Last modified: 2014-11-17 09:21:21 UTC

Wikimedia Bugzilla is closed!

Wikimedia migrated from Bugzilla to Phabricator. Bug reports are handled in Wikimedia Phabricator.
This static website is read-only and for historical purposes. It is not possible to log in and except for displaying bug reports and their history, links might be broken. See T42779, the corresponding Phabricator task for complete and up-to-date bug report information.
Bug 40779 - Seeking in video files (range requests) does not work
Seeking in video files (range requests) does not work
Status: RESOLVED FIXED
Product: Wikimedia
Classification: Unclassified
General/Unknown (Other open bugs)
unspecified
All All
: High major with 1 vote (vote)
: ---
Assigned To: Mark Bergsma
:
Depends on: 39016
Blocks:
  Show dependency treegraph
 
Reported: 2012-10-04 21:52 UTC by Erik Moeller
Modified: 2014-11-17 09:21 UTC (History)
6 users (show)

See Also:
Web browser: ---
Mobile Platform: ---
Assignee Huggle Beta Tester: ---


Attachments

Description Erik Moeller 2012-10-04 21:52:23 UTC
As a follow-up to bug 36577, now that Varnish has replaced Squid for upload.wikimedia.org, we have another remaining major issue. Seeking in video files does no longer work, i.e. the browser does not indicate the length of the video or make seeking features available (tested w/ Firefox). This appears to apply to all videos in production right now, and is apparently due to lack of support for range requests.

This is a major regression and we should (again) switch back if we can't fix it within reasonable time.

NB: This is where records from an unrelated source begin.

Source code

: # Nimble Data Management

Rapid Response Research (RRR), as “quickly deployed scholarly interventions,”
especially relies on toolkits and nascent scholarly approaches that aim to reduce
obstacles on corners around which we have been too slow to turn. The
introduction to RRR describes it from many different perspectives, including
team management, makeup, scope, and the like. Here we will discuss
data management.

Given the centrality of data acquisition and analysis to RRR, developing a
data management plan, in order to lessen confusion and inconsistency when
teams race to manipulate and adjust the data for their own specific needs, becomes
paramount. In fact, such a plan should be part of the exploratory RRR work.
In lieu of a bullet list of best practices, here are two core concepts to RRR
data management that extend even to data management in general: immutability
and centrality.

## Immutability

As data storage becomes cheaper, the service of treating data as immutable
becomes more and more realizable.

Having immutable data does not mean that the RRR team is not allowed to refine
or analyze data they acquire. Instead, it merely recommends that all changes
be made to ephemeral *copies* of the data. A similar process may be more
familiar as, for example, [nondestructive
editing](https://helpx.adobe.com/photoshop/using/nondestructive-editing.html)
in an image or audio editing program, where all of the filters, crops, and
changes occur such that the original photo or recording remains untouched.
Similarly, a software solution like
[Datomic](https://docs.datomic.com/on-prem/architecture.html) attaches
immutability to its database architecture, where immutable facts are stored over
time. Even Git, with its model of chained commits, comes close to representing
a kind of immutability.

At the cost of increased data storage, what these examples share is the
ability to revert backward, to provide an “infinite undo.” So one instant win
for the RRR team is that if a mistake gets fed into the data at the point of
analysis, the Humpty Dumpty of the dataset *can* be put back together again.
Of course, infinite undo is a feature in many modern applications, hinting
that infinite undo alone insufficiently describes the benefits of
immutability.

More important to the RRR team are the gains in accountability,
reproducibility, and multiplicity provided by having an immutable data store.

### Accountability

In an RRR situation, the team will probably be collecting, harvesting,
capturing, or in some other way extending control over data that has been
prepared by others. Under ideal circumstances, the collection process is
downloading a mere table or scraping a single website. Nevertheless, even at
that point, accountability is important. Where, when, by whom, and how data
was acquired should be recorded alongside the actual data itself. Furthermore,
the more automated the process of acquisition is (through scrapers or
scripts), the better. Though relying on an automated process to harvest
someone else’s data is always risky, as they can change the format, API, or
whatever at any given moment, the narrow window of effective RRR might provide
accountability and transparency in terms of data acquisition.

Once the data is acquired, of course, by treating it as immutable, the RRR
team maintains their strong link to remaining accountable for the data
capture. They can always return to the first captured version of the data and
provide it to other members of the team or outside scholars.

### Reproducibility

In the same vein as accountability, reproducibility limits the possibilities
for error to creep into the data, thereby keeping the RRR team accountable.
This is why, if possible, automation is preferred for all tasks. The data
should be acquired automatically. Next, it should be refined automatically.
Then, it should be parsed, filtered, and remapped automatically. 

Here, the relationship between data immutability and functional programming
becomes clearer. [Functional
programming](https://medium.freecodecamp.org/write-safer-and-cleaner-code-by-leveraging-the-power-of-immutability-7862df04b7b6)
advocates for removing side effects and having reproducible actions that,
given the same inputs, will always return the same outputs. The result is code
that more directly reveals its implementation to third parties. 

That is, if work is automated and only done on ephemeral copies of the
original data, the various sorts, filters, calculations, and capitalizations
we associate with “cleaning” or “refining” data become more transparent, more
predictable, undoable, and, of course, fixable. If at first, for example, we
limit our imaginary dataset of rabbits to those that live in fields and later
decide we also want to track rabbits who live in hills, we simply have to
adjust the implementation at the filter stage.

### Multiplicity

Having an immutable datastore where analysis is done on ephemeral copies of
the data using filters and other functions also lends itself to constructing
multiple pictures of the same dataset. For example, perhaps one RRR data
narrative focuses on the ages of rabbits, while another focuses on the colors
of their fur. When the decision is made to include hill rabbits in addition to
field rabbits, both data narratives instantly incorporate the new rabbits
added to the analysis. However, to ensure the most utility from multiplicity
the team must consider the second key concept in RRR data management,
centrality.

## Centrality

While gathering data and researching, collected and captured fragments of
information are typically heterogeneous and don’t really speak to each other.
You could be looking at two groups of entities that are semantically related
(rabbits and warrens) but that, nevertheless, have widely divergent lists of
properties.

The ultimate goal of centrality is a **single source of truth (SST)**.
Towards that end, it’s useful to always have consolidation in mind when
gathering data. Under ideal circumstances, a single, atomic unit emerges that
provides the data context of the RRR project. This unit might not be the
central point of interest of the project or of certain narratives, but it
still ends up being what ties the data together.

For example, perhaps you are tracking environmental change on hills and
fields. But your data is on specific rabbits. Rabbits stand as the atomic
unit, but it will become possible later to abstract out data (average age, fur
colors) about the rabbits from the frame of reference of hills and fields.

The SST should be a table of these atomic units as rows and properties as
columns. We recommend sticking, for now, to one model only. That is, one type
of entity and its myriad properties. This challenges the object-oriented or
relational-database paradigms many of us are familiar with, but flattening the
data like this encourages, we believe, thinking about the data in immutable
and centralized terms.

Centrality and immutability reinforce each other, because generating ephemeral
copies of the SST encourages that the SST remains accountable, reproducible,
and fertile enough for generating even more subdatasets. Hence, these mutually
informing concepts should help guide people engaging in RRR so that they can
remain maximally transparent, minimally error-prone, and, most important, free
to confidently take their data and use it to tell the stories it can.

To compare Squid/Varnish behavior, add IP of upload-lb.pmtpa.wikimedia.org to your /etc/hosts file as IP for upload.wikimedia.org. Example with the current IPv4 address:

208.80.152.211  upload.wikimedia.org
Comment 1 Rob Lanphier 2012-10-11 23:49:28 UTC
Assigning to Aaron, with the specific task of adding MediaWiki support for having different caching servers based on whether or not streaming support is needed (in our case, probably Varnish for non-streaming, and Squid for streaming).
Comment 2 Erik Moeller 2012-10-11 23:53:54 UTC
Note there's also bug 39016, which suggests to distinguish by file _size_. Perhaps that one should be closed as invalid since Varnish isn't a good option even for small files without range support.
Comment 3 Rob Lanphier 2012-10-12 00:20:28 UTC
(In reply to comment #2)
> Note there's also bug 39016, which suggests to distinguish by file _size_.
> Perhaps that one should be closed as invalid since Varnish isn't a good option
> even for small files without range support.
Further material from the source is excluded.